Mar 20 at 10:30 AM - Sale 2697 -

Sale 2697 - Lot 109

Estimate: $ 1,000 - $ 1,500
(CIVIL RIGHTS.) March for Freedom Now . . . Assemble Opposite the White House. Printed handbill, 8½ x 5½ inches; minimal wear and light toning. Washington, 14 June 1963

Additional Details

Two months before the larger and more famous March on Washington, this event drew about 3,000 marchers from the White House to the Department of Justice. Participants included members of the NAACP, CORE, SCLC, and several white religious groups. Many marchers wore armbands for Medgar Evers, who had been assassinated just two days earlier.

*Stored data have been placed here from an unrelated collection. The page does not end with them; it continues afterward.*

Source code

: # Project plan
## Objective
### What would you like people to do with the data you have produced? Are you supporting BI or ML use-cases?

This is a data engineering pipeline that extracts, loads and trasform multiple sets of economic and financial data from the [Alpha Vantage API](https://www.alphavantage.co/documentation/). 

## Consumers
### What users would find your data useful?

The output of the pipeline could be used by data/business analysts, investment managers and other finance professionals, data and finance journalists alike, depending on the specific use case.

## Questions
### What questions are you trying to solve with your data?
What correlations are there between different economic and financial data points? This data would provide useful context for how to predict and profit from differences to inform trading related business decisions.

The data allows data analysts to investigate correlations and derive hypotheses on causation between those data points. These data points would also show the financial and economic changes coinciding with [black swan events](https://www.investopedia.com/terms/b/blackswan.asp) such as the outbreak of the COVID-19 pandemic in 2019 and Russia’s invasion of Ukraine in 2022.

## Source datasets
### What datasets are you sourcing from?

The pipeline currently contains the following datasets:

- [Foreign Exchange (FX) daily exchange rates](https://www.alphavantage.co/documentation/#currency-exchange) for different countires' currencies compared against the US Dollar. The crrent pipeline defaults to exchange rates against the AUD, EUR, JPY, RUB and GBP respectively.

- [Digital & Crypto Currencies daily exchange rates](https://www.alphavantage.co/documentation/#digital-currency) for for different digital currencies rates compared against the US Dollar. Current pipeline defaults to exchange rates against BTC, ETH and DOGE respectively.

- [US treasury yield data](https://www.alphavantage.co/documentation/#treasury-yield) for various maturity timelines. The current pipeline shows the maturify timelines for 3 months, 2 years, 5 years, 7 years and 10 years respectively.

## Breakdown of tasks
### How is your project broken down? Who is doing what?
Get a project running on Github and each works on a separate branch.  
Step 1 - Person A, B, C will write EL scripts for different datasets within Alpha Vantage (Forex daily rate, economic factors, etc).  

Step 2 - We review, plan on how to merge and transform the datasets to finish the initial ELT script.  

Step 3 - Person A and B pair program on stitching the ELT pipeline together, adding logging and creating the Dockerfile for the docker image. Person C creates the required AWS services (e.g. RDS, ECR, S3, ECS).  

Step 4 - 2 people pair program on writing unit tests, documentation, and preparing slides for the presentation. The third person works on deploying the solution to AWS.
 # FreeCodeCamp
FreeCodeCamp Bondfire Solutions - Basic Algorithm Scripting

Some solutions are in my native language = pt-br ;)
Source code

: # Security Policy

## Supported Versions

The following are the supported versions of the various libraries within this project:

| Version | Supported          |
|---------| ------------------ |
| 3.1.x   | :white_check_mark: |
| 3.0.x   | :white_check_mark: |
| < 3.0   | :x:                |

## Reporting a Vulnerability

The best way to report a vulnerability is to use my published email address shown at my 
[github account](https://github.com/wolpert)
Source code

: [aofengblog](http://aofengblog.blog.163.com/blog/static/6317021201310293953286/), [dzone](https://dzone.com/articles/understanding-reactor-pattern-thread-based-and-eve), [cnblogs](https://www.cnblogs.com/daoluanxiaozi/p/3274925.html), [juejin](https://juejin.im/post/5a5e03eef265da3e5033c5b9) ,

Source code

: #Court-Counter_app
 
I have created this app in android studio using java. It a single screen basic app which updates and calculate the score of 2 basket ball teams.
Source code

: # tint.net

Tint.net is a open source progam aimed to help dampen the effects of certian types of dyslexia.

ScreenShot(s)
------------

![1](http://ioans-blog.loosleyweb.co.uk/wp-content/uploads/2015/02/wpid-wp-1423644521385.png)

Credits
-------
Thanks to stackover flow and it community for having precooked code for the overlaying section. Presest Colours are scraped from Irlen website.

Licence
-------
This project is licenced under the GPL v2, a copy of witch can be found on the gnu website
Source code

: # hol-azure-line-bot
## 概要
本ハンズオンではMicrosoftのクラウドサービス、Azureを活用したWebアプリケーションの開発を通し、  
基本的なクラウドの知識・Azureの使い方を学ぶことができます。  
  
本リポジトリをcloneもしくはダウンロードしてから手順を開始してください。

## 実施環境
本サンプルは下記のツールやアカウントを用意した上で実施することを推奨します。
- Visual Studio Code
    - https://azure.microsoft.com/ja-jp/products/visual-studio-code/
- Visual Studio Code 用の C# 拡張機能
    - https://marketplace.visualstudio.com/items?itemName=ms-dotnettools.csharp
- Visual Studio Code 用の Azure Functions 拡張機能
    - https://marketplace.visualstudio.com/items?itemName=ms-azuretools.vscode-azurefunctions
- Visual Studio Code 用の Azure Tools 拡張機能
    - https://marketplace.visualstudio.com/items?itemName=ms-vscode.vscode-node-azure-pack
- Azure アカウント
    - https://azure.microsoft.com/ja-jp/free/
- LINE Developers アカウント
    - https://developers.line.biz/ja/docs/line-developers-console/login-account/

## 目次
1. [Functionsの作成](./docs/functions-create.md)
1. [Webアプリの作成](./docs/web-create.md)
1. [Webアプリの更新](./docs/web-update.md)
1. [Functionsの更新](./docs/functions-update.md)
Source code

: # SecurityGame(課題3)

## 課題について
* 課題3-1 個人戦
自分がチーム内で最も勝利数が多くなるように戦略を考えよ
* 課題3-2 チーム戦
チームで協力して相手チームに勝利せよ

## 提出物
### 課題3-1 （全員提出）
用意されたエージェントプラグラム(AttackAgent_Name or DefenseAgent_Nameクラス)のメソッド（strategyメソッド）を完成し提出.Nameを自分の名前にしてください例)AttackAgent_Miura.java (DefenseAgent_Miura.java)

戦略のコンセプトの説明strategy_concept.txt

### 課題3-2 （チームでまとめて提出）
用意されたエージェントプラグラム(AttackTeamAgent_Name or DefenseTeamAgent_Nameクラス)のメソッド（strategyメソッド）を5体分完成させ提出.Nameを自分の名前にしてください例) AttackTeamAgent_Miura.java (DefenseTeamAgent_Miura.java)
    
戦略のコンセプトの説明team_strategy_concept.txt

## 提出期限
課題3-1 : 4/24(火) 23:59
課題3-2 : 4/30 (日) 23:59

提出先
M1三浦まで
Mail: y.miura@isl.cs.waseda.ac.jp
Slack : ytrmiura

Attorney General Robert F. Kennedy addressed the crowd at the Justice Department, and Malcolm X was in attendance with some skepticism, telling a reporter: "Whenever the sheep try to integrate among the wolves, that's a step forward for the wolves." The next day's Washington Daily News described it as "the first mass protest of racial discrimination in the District."

This handbill lists six demands, including "No federal funds for apartheid states," a fair housing ordinance, and an end to "blatant job discrimination in the Justice Department." It is one from a cache of about a dozen which had been saved in the family of one of the event organizers.